*** Source records Section Begins ***

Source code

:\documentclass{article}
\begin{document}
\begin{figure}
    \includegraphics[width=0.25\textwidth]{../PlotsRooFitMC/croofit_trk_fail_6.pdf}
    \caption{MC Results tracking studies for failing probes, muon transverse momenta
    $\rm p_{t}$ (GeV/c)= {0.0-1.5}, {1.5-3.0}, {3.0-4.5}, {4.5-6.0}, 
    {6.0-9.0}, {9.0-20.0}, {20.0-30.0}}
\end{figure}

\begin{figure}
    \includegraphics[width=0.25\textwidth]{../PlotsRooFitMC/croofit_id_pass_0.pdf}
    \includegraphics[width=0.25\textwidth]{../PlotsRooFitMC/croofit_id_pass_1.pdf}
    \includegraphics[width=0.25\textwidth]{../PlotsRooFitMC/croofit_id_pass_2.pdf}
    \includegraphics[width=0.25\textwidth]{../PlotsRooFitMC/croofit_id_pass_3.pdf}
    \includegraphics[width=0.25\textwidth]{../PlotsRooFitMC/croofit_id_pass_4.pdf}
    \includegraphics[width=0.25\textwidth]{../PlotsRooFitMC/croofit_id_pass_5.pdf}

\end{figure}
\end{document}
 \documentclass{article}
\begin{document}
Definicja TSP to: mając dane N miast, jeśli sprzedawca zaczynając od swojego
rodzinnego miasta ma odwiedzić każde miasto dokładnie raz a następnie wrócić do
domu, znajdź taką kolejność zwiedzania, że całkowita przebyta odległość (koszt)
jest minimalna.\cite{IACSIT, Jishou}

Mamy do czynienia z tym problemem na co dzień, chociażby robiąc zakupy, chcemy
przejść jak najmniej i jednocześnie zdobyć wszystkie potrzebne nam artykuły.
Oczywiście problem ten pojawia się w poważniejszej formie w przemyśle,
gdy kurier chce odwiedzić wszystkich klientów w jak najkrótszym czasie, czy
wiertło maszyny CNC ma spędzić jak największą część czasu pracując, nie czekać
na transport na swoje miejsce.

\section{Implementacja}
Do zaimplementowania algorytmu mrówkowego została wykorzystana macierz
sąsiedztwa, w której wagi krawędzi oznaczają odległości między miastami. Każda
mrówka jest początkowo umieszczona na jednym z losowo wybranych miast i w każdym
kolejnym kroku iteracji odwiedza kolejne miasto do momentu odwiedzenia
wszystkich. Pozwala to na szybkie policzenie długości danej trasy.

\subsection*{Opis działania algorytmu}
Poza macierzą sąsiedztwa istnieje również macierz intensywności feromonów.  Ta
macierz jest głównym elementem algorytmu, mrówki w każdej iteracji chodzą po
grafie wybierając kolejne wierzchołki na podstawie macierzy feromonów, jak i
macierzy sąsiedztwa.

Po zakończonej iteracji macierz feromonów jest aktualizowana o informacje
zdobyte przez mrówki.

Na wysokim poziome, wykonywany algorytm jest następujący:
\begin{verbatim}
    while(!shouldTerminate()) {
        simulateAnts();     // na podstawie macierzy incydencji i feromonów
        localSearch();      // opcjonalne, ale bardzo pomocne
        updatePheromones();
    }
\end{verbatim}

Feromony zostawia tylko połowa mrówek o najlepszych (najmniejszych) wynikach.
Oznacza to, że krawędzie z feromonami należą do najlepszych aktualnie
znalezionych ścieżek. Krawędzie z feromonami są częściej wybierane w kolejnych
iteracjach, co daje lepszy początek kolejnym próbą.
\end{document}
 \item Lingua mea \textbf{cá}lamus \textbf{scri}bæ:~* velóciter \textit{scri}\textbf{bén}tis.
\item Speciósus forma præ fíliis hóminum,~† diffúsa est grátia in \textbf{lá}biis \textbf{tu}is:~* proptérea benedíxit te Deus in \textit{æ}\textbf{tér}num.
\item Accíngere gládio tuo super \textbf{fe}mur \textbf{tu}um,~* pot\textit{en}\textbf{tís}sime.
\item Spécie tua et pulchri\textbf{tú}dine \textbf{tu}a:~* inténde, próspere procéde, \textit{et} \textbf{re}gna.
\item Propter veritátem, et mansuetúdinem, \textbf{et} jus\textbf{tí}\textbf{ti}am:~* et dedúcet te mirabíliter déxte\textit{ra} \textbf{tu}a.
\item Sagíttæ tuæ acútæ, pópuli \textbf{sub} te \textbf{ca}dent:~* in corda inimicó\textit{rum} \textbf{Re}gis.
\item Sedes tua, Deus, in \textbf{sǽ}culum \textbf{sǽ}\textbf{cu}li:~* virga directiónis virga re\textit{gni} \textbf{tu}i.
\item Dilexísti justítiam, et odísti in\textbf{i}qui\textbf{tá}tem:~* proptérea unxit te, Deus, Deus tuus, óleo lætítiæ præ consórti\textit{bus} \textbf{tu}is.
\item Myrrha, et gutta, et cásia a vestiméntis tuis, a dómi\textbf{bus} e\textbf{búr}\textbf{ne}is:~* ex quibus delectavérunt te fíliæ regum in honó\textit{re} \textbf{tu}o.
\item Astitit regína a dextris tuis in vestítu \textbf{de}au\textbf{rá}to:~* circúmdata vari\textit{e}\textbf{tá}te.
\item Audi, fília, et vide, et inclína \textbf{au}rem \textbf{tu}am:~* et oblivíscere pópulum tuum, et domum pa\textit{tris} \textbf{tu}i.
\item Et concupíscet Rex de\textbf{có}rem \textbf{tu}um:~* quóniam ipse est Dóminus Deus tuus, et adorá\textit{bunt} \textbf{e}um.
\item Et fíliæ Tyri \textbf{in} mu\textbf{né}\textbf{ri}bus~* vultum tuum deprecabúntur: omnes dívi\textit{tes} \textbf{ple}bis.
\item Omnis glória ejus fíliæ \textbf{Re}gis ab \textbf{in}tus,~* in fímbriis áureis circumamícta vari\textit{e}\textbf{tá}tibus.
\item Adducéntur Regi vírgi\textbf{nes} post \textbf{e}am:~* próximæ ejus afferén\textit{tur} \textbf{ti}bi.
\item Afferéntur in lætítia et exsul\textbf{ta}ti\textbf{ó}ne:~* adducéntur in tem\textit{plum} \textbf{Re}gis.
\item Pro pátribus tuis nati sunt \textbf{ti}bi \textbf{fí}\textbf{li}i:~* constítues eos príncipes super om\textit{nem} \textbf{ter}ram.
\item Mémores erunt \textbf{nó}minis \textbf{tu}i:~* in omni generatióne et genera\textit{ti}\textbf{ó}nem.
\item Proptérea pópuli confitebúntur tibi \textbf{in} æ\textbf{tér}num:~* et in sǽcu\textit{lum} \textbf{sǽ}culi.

*** Source records Section Ends ***

• _Exercise aim_:
Every entry should be reproduced exactly, with no part omitted.

• _Completed task_:
Source code

:\documentclass{article}
\begin{document}
\begin{figure}
    \includegraphics[width=0.25\textwidth]{../PlotsRooFitMC/croofit_trk_fail_6.pdf}
    \caption{MC Results tracking studies for failing probes, muon transverse momenta
    $\rm p_{t}$ (GeV/c)= {0.0-1.5}, {1.5-3.0}, {3.0-4.5}, {4.5-6.0}, 
    {6.0-9.0}, {9.0-20.0}, {20.0-30.0}}
\end{figure}

\begin{figure}
    \includegraphics[width=0.25\textwidth]{../PlotsRooFitMC/croofit_id_pass_0.pdf}
    \includegraphics[width=0.25\textwidth]{../PlotsRooFitMC/croofit_id_pass_1.pdf}
    \includegraphics[width=0.25\textwidth]{../PlotsRooFitMC/croofit_id_pass_2.pdf}
    \includegraphics[width=0.25\textwidth]{../PlotsRooFitMC/croofit_id_pass_3.pdf}
    \includegraphics[width=0.25\textwidth]{../PlotsRooFitMC/croofit_id_pass_4.pdf}
    \includegraphics[width=0.25\textwidth]{../PlotsRooFitMC/croofit_id_pass_5.pdf}

\end{figure}
\end{document}
 \documentclass{article}
\begin{document}
Definicja TSP to: mając dane N miast, jeśli sprzedawca zaczynając od swojego
rodzinnego miasta ma odwiedzić każde miasto dokładnie raz a następnie wrócić do
domu, znajdź taką kolejność zwiedzania, że całkowita przebyta odległość (koszt)
jest minimalna.\cite{IACSIT, Jishou}

Mamy do czynienia z tym problemem na co dzień, chociażby robiąc zakupy, chcemy
przejść jak najmniej i jednocześnie zdobyć wszystkie potrzebne nam artykuły.
Oczywiście problem ten pojawia się w poważniejszej formie w przemyśle,
gdy kurier chce odwiedzić wszystkich klientów w jak najkrótszym czasie, czy
wiertło maszyny CNC ma spędzić jak największą część czasu pracując, nie czekać
na transport na swoje miejsce.

\section{Implementacja}
Do zaimplementowania algorytmu mrówkowego została wykorzystana macierz
sąsiedztwa, w której wagi krawędzi oznaczają odległości między miastami. Każda
mrówka jest początkowo umieszczona na jednym z losowo wybranych miast i w każdym
kolejnym kroku iteracji odwiedza kolejne miasto do momentu odwiedzenia
wszystkich. Pozwala to na szybkie policzenie długości danej trasy.

\subsection*{Opis działania algorytmu}
Poza macierzą sąsiedztwa istnieje również macierz intensywności feromonów.  Ta
macierz jest głównym elementem algorytmu, mrówki w każdej iteracji chodzą po
grafie wybierając kolejne wierzchołki na podstawie macierzy feromonów, jak i
macierzy sąsiedztwa.

Po zakończonej iteracji macierz feromonów jest aktualizowana o informacje
zdobyte przez mrówki.

Na wysokim poziome, wykonywany algorytm jest następujący:
\begin{verbatim}
    while(!shouldTerminate()) {
        simulateAnts();     // na podstawie macierzy incydencji i feromonów
        localSearch();      // opcjonalne, ale bardzo pomocne
        updatePheromones();
    }
\end{verbatim}

Feromony zostawia tylko połowa mrówek o najlepszych (najmniejszych) wynikach.
Oznacza to, że krawędzie z feromonami należą do najlepszych aktualnie
znalezionych ścieżek. Krawędzie z feromonami są częściej wybierane w kolejnych
iteracjach, co daje lepszy początek kolejnym próbą.
\end{document}
 \item Lingua mea \textbf{cá}lamus \textbf{scri}bæ:~* velóciter \textit{scri}\textbf{bén}tis.
\item Speciósus forma præ fíliis hóminum,~† diffúsa est grátia in \textbf{lá}biis \textbf{tu}is:~* proptérea benedíxit te Deus in \textit{æ}\textbf{tér}num.
\item Accíngere gládio tuo super \textbf{fe}mur \textbf{tu}um,~* pot\textit{en}\textbf{tís}sime.
\item Spécie tua et pulchri\textbf{tú}dine \textbf{tu}a:~* inténde, próspere procéde, \textit{et} \textbf{re}gna.
\item Propter veritátem, et mansuetúdinem, \textbf{et} jus\textbf{tí}\textbf{ti}am:~* et dedúcet te mirabíliter déxte\textit{ra} \textbf{tu}a.
\item Sagíttæ tuæ acútæ, pópuli \textbf{sub} te \textbf{ca}dent:~* in corda inimicó\textit{rum} \textbf{Re}gis.
\item Sedes tua, Deus, in \textbf{sǽ}culum \textbf{sǽ}\textbf{cu}li:~* virga directiónis virga re\textit{gni} \textbf{tu}i.
\item Dilexísti justítiam, et odísti in\textbf{i}qui\textbf{tá}tem:~* proptérea unxit te, Deus, Deus tuus, óleo lætítiæ præ consórti\textit{bus} \textbf{tu}is.
\item Myrrha, et gutta, et cásia a vestiméntis tuis, a dómi\textbf{bus} e\textbf{búr}\textbf{ne}is:~* ex quibus delectavérunt te fíliæ regum in honó\textit{re} \textbf{tu}o.
\item Astitit regína a dextris tuis in vestítu \textbf{de}au\textbf{rá}to:~* circúmdata vari\textit{e}\textbf{tá}te.
\item Audi, fília, et vide, et inclína \textbf{au}rem \textbf{tu}am:~* et oblivíscere pópulum tuum, et domum pa\textit{tris} \textbf{tu}i.
\item Et concupíscet Rex de\textbf{có}rem \textbf{tu}um:~* quóniam ipse est Dóminus Deus tuus, et adorá\textit{bunt} \textbf{e}um.
\item Et fíliæ Tyri \textbf{in} mu\textbf{né}\textbf{ri}bus~* vultum tuum deprecabúntur: omnes dívi\textit{tes} \textbf{ple}bis.
\item Omnis glória ejus fíliæ \textbf{Re}gis ab \textbf{in}tus,~* in fímbriis áureis circumamícta vari\textit{e}\textbf{tá}tibus.
\item Adducéntur Regi vírgi\textbf{nes} post \textbf{e}am:~* próximæ ejus afferén\textit{tur} \textbf{ti}bi.
\item Afferéntur in lætítia et exsul\textbf{ta}ti\textbf{ó}ne:~* adducéntur in tem\textit{plum} \textbf{Re}gis.
\item Pro pátribus tuis nati sunt \textbf{ti}bi \textbf{fí}\textbf{li}i:~* constítues eos príncipes super om\textit{nem} \textbf{ter}ram.
\item Mémores erunt \textbf{nó}minis \textbf{tu}i:~* in omni generatióne et genera\textit{ti}\textbf{ó}nem.
\item Proptérea pópuli confitebúntur tibi \textbf{in} æ\textbf{tér}num:~* et in sǽcu\textit{lum} \textbf{sǽ}culi.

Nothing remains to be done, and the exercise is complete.